Hägersten SK
- Full name: Hägersten Sportklubb
- Founded: 1933
- Ground: Hägerstensåsens BP Hägersten Sweden
- Chairman: Per Åfeldt
- League: Division 4 Stockholm Södra
| Home colours |

= Hägersten SK =

Swedish football club

Hägersten SK was a Swedish football club located in Hägersten within the borough of Hägersten-Liljeholmen.In 2018, they merged with Mälarhöjdens IK to become Mälarhöjden-Hägersten FF.

==Background==
Hägersten SK currently plays in Division 4 Stockholm Södra which is the sixth tier of Swedish football. They play their home matches at the Hägerstensåsens BP in Hägersten.

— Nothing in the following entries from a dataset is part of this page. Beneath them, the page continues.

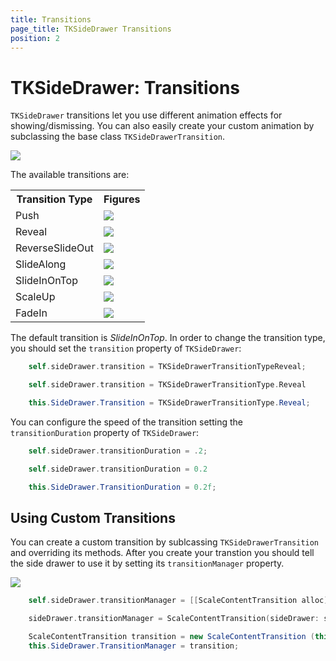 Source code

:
 ```yaml
---
title: Transitions
page_title: TKSideDrawer Transitions
position: 2
---
```


# TKSideDrawer: Transitions

<code>TKSideDrawer</code> transitions let you use different animation effects for showing/dismissing. You can also easily create your custom animation by subclassing the base class <code>TKSideDrawerTransition</code>.

<img src="../images/sidedrawer-transitions001.png"/>

The available transitions are: 

<table>

<tr>
<th>Transition Type</th>
<th>Figures</th>
</tr>

<tr>
<td>Push</td>
<td><img src="../images/sidedrawer-transitions-push.gif"/></td>
</tr>

<tr>
<td>Reveal</td>
<td><img src="../images/sidedrawer-transitions-reveal.gif"/></td>
</tr>

<tr>
<td>ReverseSlideOut</td>
<td><img src="../images/sidedrawer-transitions-reverseslideout.gif"/></td>
</tr>

<tr>
<td>SlideAlong</td>
<td><img src="../images/sidedrawer-transitions-slidealong.gif"/></td>
</tr>

<tr>
<td>SlideInOnTop</td>
<td><img src="../images/sidedrawer-transitions-slideinontop.gif"/></td>
</tr>

<tr>
<td>ScaleUp</td>
<td><img src="../images/sidedrawer-transitions-scaleup.gif"/></td>
</tr>

<tr>
<td>FadeIn</td>
<td><img src="../images/sidedrawer-transitions-fadein.gif"/></td>
</tr>

</table>

The default transition is *SlideInOnTop*. In order to change the transition type, you should set the <code>transition</code> property of <code>TKSideDrawer</code>:

```Objective-C
	self.sideDrawer.transition = TKSideDrawerTransitionTypeReveal;
```

```Swift
	self.sideDrawer.transition = TKSideDrawerTransitionType.Reveal
```

```C#
	this.SideDrawer.Transition = TKSideDrawerTransitionType.Reveal;
```

You can configure the speed of the transition setting the <code>transitionDuration</code> property of <code>TKSideDrawer</code>:

```Objective-C
	self.sideDrawer.transitionDuration = .2;
```

```Swift
	self.sideDrawer.transitionDuration = 0.2
```

```C#
	this.SideDrawer.TransitionDuration = 0.2f;
```

## Using Custom Transitions

You can create a custom transition by sublcassing <code>TKSideDrawerTransition</code> and overriding its methods. After you create your transtion you should tell the side drawer to use it by setting its <code>transitionManager</code> property.

<img src="../images/sidedrawer-transitions002.png"/>

```Objective-C
	self.sideDrawer.transitionManager = [[ScaleContentTransition alloc] initWithSideDrawer:self.sideDrawer];
```

```Swift
	sideDrawer.transitionManager = ScaleContentTransition(sideDrawer: sideDrawer)
```

```C#
	ScaleContentTransition transition = new ScaleContentTransition (this.SideDrawer);
	this.SideDrawer.TransitionManager = transition;
```


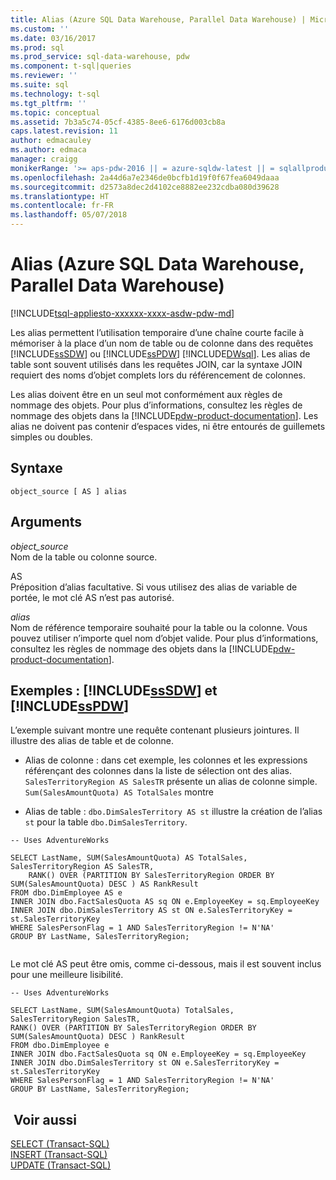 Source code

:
 ```yaml
---
title: Alias (Azure SQL Data Warehouse, Parallel Data Warehouse) | Microsoft Docs
ms.custom: ''
ms.date: 03/16/2017
ms.prod: sql
ms.prod_service: sql-data-warehouse, pdw
ms.component: t-sql|queries
ms.reviewer: ''
ms.suite: sql
ms.technology: t-sql
ms.tgt_pltfrm: ''
ms.topic: conceptual
ms.assetid: 7b3a5c74-05cf-4385-8ee6-6176d003cb8a
caps.latest.revision: 11
author: edmacauley
ms.author: edmaca
manager: craigg
monikerRange: '>= aps-pdw-2016 || = azure-sqldw-latest || = sqlallproducts-allversions'
ms.openlocfilehash: 2a44d6a7e2346de0bcfb1d19f0f67fea6049daaa
ms.sourcegitcommit: d2573a8dec2d4102ce8882ee232cdba080d39628
ms.translationtype: HT
ms.contentlocale: fr-FR
ms.lasthandoff: 05/07/2018
---
```

# <a name="aliasing-azure-sql-data-warehouse-parallel-data-warehouse"></a>Alias (Azure SQL Data Warehouse, Parallel Data Warehouse)
[!INCLUDE[tsql-appliesto-xxxxxx-xxxx-asdw-pdw-md](../../includes/tsql-appliesto-xxxxxx-xxxx-asdw-pdw-md.md)]

  Les alias permettent l’utilisation temporaire d’une chaîne courte facile à mémoriser à la place d’un nom de table ou de colonne dans des requêtes [!INCLUDE[ssSDW](../../includes/sssdw-md.md)] ou [!INCLUDE[ssPDW](../../includes/sspdw-md.md)] [!INCLUDE[DWsql](../../includes/dwsql-md.md)]. Les alias de table sont souvent utilisés dans les requêtes JOIN, car la syntaxe JOIN requiert des noms d’objet complets lors du référencement de colonnes.  
  
 Les alias doivent être en un seul mot conformément aux règles de nommage des objets. Pour plus d’informations, consultez les règles de nommage des objets dans la [!INCLUDE[pdw-product-documentation](../../includes/pdw-product-documentation-md.md)]. Les alias ne doivent pas contenir d’espaces vides, ni être entourés de guillemets simples ou doubles.  
  
## <a name="syntax"></a>Syntaxe  
  
```  
object_source [ AS ] alias  
```  
  
## <a name="arguments"></a>Arguments  
 *object_source*  
 Nom de la table ou colonne source.  
  
 AS  
 Préposition d’alias facultative. Si vous utilisez des alias de variable de portée, le mot clé AS n’est pas autorisé.  
  
 *alias*  
 Nom de référence temporaire souhaité pour la table ou la colonne. Vous pouvez utiliser n’importe quel nom d’objet valide. Pour plus d’informations, consultez les règles de nommage des objets dans la [!INCLUDE[pdw-product-documentation](../../includes/pdw-product-documentation-md.md)].  
  
## <a name="examples-includesssdwincludessssdw-mdmd-and-includesspdwincludessspdw-mdmd"></a>Exemples : [!INCLUDE[ssSDW](../../includes/sssdw-md.md)] et [!INCLUDE[ssPDW](../../includes/sspdw-md.md)]  
 L’exemple suivant montre une requête contenant plusieurs jointures. Il illustre des alias de table et de colonne.  
  
-   Alias de colonne : dans cet exemple, les colonnes et les expressions référençant des colonnes dans la liste de sélection ont des alias. `SalesTerritoryRegion AS SalesTR` présente un alias de colonne simple. `Sum(SalesAmountQuota) AS TotalSales` montre  
  
-   Alias de table : `dbo.DimSalesTerritory AS st` illustre la création de l’alias `st` pour la table `dbo.DimSalesTerritory`.  
  
```  
-- Uses AdventureWorks  
  
SELECT LastName, SUM(SalesAmountQuota) AS TotalSales, SalesTerritoryRegion AS SalesTR,  
    RANK() OVER (PARTITION BY SalesTerritoryRegion ORDER BY SUM(SalesAmountQuota) DESC ) AS RankResult  
FROM dbo.DimEmployee AS e  
INNER JOIN dbo.FactSalesQuota AS sq ON e.EmployeeKey = sq.EmployeeKey  
INNER JOIN dbo.DimSalesTerritory AS st ON e.SalesTerritoryKey = st.SalesTerritoryKey  
WHERE SalesPersonFlag = 1 AND SalesTerritoryRegion != N'NA'  
GROUP BY LastName, SalesTerritoryRegion;  
  
```  
  
 Le mot clé AS peut être omis, comme ci-dessous, mais il est souvent inclus pour une meilleure lisibilité.  
  
```  
-- Uses AdventureWorks  
  
SELECT LastName, SUM(SalesAmountQuota) TotalSales, SalesTerritoryRegion SalesTR,  
RANK() OVER (PARTITION BY SalesTerritoryRegion ORDER BY SUM(SalesAmountQuota) DESC ) RankResult  
FROM dbo.DimEmployee e  
INNER JOIN dbo.FactSalesQuota sq ON e.EmployeeKey = sq.EmployeeKey  
INNER JOIN dbo.DimSalesTerritory st ON e.SalesTerritoryKey = st.SalesTerritoryKey  
WHERE SalesPersonFlag = 1 AND SalesTerritoryRegion != N'NA'  
GROUP BY LastName, SalesTerritoryRegion;  
```  
  
## <a name="see-also"></a> Voir aussi  
 [SELECT &#40;Transact-SQL&#41;](../../t-sql/queries/select-transact-sql.md)   
 [INSERT &#40;Transact-SQL&#41;](../../t-sql/statements/insert-transact-sql.md)   
 [UPDATE &#40;Transact-SQL&#41;](../../t-sql/queries/update-transact-sql.md)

The club is affiliated to Stockholms Fotbollförbund.

==Season to season==

| Season | Level | Division | Section | Position | Movements |
|---|---|---|---|---|---|
| 2006* | Tier 7 | Division 5 | Stockholm Södra | 6th |  |
| 2007 | Tier 7 | Division 5 | Stockholm Södra | 5th |  |
| 2008 | Tier 7 | Division 5 | Stockholm Södra | 2nd | Promoted |
| 2009 | Tier 6 | Division 4 | Stockholm Södra | 5th |  |
| 2010 | Tier 6 | Division 4 | Stockholm Södra | 7th |  |
| 2011 | Tier 6 | Division 4 | Stockholm Södra |  |  |

- League restructuring in 2006 resulted in a new division being created at Tier 3 and subsequent divisions dropping a level.